Yacine, alias Hamza Boussaïd, rejoint sa compagnie composée essentiellement de ruraux presque tous analphabètes. Et c’est la lente progression vers les champs de bataille de Verdun. Se succèdent alors les assauts, les replis, des semaines de combat pour un gain de quelques hypothétiques kilomètres. Les camarades meurent, les années passent, et il faut continuer cette guerre qui semble n’avoir pas de fin. Et pourtant arrive le jour tant attendu du 11 novembre 1918. Les survivants se demandent si l’on se souviendra de ceux qui se sont battus « avec la même bravoure, tirailleurs, zouaves, Sénégalais, Alliés, Français, Indiens, tous comme des frères, pour l’honneur et la liberté ».
De retour en Algérie Yacine va connaître une succession d’épreuves : la traitrise du caïd, l’anéantissement de sa famille dont il perd la trace, la fuite et la traque de la police suite à sa bagarre avec un notable, lorsqu’il est floué et dépouillé par un homme qui se dit son ami, l’épopée sanglante avec Zorg le rebelle, la fausse accusation de meurtre qui lui vaut 20 ans de travaux forcés…
Jusqu’au jour où il retrouvera la liberté, sa famille, son fils et sa femme et que, installé à Kenadsa* la ville qui lui est chère, la « sultane des oasis »  aux portes du Sahara, il dira : « J’ai vécu ce que j’avais à vivre et aimé du mieux que j’ai pu. Si je n’ai pas eu de chance ou si je l’ai ratée d’un cheveu ; si je n’ai pas honoré l’ensemble de mes dettes parce que mon ardoise en débordait ; si j’ai fauté quelque part sans faire exprès ; si j’ai perdu mes guerres, mes défaites ont du mérite, elles sont la preuve que je me suis battu ».

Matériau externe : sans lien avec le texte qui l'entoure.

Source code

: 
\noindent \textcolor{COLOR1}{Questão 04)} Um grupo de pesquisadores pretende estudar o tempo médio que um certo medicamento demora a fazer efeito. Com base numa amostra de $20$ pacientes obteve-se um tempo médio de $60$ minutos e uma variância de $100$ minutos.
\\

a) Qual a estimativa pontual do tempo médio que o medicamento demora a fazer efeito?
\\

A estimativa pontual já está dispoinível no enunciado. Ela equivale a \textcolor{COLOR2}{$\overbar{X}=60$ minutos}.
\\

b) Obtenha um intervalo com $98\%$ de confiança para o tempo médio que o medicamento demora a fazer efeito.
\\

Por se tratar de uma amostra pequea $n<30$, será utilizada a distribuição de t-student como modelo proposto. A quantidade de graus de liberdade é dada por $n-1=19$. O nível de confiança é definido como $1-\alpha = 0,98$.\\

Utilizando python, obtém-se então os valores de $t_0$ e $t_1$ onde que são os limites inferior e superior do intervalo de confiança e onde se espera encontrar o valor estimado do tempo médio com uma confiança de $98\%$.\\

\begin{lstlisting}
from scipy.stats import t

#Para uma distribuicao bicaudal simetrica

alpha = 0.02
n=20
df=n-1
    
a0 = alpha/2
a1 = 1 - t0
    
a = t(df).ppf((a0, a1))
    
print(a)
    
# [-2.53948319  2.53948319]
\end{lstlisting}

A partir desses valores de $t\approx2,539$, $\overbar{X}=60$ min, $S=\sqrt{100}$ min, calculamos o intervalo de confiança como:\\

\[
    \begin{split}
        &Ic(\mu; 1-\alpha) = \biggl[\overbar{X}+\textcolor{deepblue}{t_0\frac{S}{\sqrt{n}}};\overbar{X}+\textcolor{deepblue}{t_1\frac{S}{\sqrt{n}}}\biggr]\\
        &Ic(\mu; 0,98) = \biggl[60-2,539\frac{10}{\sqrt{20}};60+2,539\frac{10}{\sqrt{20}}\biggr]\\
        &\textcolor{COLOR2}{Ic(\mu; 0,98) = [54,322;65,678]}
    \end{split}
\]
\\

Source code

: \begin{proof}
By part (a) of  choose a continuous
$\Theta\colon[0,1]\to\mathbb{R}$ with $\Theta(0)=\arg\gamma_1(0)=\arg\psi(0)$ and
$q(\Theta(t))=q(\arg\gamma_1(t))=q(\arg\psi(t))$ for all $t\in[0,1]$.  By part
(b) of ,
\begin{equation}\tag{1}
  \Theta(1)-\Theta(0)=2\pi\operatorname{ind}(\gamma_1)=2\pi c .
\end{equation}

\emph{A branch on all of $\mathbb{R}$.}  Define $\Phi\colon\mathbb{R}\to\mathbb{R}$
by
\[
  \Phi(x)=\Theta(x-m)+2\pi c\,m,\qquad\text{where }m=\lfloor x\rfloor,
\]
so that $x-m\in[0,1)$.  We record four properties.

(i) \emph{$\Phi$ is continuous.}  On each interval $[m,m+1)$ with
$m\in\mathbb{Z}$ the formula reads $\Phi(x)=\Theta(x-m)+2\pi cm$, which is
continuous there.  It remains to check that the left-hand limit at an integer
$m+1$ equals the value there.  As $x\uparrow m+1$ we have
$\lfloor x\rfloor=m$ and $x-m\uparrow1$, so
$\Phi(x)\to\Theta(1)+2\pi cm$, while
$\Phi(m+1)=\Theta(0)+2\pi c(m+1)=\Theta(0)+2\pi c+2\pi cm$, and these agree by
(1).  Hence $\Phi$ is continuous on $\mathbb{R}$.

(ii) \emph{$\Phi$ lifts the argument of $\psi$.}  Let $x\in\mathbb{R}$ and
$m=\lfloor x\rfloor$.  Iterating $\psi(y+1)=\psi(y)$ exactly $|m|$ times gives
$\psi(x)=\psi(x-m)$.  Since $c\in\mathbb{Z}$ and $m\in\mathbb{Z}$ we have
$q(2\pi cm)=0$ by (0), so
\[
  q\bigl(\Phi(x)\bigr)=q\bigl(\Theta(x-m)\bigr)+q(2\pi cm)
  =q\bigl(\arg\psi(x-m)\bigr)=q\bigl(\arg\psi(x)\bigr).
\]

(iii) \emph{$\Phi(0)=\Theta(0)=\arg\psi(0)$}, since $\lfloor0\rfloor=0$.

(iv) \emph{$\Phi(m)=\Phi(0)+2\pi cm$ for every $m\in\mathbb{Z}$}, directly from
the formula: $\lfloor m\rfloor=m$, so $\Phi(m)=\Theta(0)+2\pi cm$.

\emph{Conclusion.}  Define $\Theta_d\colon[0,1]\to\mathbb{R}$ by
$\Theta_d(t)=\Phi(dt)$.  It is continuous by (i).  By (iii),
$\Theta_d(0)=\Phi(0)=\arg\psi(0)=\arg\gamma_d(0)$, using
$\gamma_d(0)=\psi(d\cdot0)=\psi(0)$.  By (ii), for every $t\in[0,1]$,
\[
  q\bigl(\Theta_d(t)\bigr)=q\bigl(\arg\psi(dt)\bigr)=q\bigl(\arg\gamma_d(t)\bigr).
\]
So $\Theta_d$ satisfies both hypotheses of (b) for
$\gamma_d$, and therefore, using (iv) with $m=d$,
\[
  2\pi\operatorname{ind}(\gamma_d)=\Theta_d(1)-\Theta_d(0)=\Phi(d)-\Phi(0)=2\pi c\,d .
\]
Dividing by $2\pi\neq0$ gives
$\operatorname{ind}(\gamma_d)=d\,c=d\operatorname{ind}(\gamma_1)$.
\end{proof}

* A noter que l’auteur et Pierre Rabi sont nés à Kenadsa.
La première partie concernant la première guerre mondiale est très réussie. Nous découvrons le 7e RTA régiment réputé pour la bravoure des fameux « turcos » et les amitiés indéfectibles qui y naissent dans une ambiance apocalyptique.
La seconde partie, en revanche, est beaucoup moins captivante. L’auteur s’enlise dans un récit moralisateur et lénifiant ce qui fait perdre beaucoup de force au personnage de Yacine le vertueux.